Roberto Maroni (ANDREAS SOLARO/AFP/Getty Images)
Roberto Maroni (ANDREAS SOLARO/AFP/Getty Images)

E’ deluso dall’incontro tra governo con Regioni e Comuni sul tema dei migranti, tenutosi oggi a Palazzo Chigi, il presidente della Regione Lombardia, Roberto Maroni, che lasciando il vertice si è limitato a scambiare poche battute coi giornalisti: “E’ stato un incontro assolutamente deludente, non c’è stata nessuna novità, nuova proposta e nessuna soluzione. Il Governo non ci ha dato nessuna risposta sulla questione campi profughi, sigli accordi di rimpatrio? Mi pare una riunione assolutamente inutile”.

Maroni ha aggiunto: “Continua il caos, la riunione è stata riconvocata tra 15 giorni, va sempre bene ma mi aspetto che non sia un incontro come quello di oggi. Io chiedo risposte concrete, a problemi concreti. La risposta del governo è stata vedremo, proporremo. Ma di cosa parliamo, di chiacchiere?”. Arrivando stamattina al vertice, il numero uno del Pirellone aveva sottolineato: “Si devono bloccare le partenze. Non si può scaricare il problema sui territori senza coinvolgerli, attraverso i prefetti e con un atto d’imperio di Roma. Questo è il metodo del Viminale che non funziona, crea tensioni e una situazione ingestibile. Caro Renzi, si deve cambiare metodo”.

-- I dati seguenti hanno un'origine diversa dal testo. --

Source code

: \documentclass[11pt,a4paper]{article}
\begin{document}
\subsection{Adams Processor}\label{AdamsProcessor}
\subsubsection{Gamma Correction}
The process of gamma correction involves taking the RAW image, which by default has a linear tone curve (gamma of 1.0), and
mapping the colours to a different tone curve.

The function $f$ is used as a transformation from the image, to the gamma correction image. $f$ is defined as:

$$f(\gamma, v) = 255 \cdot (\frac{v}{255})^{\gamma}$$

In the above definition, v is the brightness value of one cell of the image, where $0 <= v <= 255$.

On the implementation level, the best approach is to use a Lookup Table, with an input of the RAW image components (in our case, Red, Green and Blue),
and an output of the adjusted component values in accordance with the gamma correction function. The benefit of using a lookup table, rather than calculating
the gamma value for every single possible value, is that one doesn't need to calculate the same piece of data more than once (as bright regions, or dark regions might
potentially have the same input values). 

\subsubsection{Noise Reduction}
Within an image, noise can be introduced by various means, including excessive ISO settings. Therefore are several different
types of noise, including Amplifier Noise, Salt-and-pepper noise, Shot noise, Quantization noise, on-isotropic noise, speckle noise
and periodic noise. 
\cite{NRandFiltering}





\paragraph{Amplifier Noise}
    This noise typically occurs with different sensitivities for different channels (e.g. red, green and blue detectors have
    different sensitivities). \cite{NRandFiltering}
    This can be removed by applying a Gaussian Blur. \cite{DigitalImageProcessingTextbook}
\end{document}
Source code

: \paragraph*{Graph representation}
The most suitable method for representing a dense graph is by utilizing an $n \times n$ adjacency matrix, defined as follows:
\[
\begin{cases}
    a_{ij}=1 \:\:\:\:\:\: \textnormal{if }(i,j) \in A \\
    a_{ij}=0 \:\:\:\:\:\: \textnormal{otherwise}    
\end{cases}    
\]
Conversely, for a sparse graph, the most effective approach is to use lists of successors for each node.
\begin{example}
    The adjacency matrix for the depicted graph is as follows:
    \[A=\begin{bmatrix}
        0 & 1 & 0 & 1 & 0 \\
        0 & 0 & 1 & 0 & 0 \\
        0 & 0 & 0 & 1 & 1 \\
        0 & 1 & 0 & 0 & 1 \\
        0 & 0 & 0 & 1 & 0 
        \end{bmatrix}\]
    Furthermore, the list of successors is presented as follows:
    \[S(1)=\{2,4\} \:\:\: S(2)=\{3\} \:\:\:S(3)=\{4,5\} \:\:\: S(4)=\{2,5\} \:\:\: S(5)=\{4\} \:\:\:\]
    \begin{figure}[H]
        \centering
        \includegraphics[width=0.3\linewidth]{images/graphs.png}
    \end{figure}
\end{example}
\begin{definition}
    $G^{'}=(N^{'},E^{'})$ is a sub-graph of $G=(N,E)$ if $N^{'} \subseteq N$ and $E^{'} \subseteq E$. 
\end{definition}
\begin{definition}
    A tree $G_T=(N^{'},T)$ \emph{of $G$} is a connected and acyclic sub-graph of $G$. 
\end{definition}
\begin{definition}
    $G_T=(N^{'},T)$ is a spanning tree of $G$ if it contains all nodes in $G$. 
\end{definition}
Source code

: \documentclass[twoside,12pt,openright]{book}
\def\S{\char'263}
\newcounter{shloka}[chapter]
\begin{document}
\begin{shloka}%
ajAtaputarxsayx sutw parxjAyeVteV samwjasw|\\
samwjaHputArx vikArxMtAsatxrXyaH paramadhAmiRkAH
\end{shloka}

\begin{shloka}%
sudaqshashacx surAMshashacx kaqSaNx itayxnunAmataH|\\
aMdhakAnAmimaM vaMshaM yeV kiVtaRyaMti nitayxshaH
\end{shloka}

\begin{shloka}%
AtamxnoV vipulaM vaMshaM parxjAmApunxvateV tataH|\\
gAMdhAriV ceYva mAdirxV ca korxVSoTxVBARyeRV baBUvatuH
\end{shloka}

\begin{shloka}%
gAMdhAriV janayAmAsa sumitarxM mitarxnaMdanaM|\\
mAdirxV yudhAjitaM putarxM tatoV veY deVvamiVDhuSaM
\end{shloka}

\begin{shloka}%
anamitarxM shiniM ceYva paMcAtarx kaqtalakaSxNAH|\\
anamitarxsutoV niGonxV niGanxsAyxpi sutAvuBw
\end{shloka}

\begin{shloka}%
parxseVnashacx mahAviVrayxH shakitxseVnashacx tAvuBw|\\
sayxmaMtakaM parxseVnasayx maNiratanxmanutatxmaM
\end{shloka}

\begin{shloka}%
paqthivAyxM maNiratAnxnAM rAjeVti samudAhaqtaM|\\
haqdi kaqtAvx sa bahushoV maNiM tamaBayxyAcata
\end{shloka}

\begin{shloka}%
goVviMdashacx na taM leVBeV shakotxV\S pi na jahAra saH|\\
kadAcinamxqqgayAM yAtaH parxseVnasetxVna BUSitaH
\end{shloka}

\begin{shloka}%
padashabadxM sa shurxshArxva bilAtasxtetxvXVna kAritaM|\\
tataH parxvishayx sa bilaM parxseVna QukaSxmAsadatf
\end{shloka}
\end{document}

Nessuna disponibilità “ad accoglierne di nuovi perché siamo al completo”, è la linea di Maroni sui migranti, che è sposata anche dai suoi omologhi del Veneto e della Liguria, Luca Zaia e Giovanni Toti. “Ci sono due modi di procedere: uno é quello di rinfacciarsi il passato, vedi Dublino due. Ma questo non porta a niente. L’altro é quello di provare insieme a risolvere un problema”, ha detto invece il presidente del Consiglio, Matteo Renzi, nel corso dell’incontro, aggiungendo: “Sul tema dell’accoglienza ci vogliono soluzioni che rispondano a requisiti etici e a criteri di ragionevolezza”. Il braccio di ferro sembra destinato a proseguire.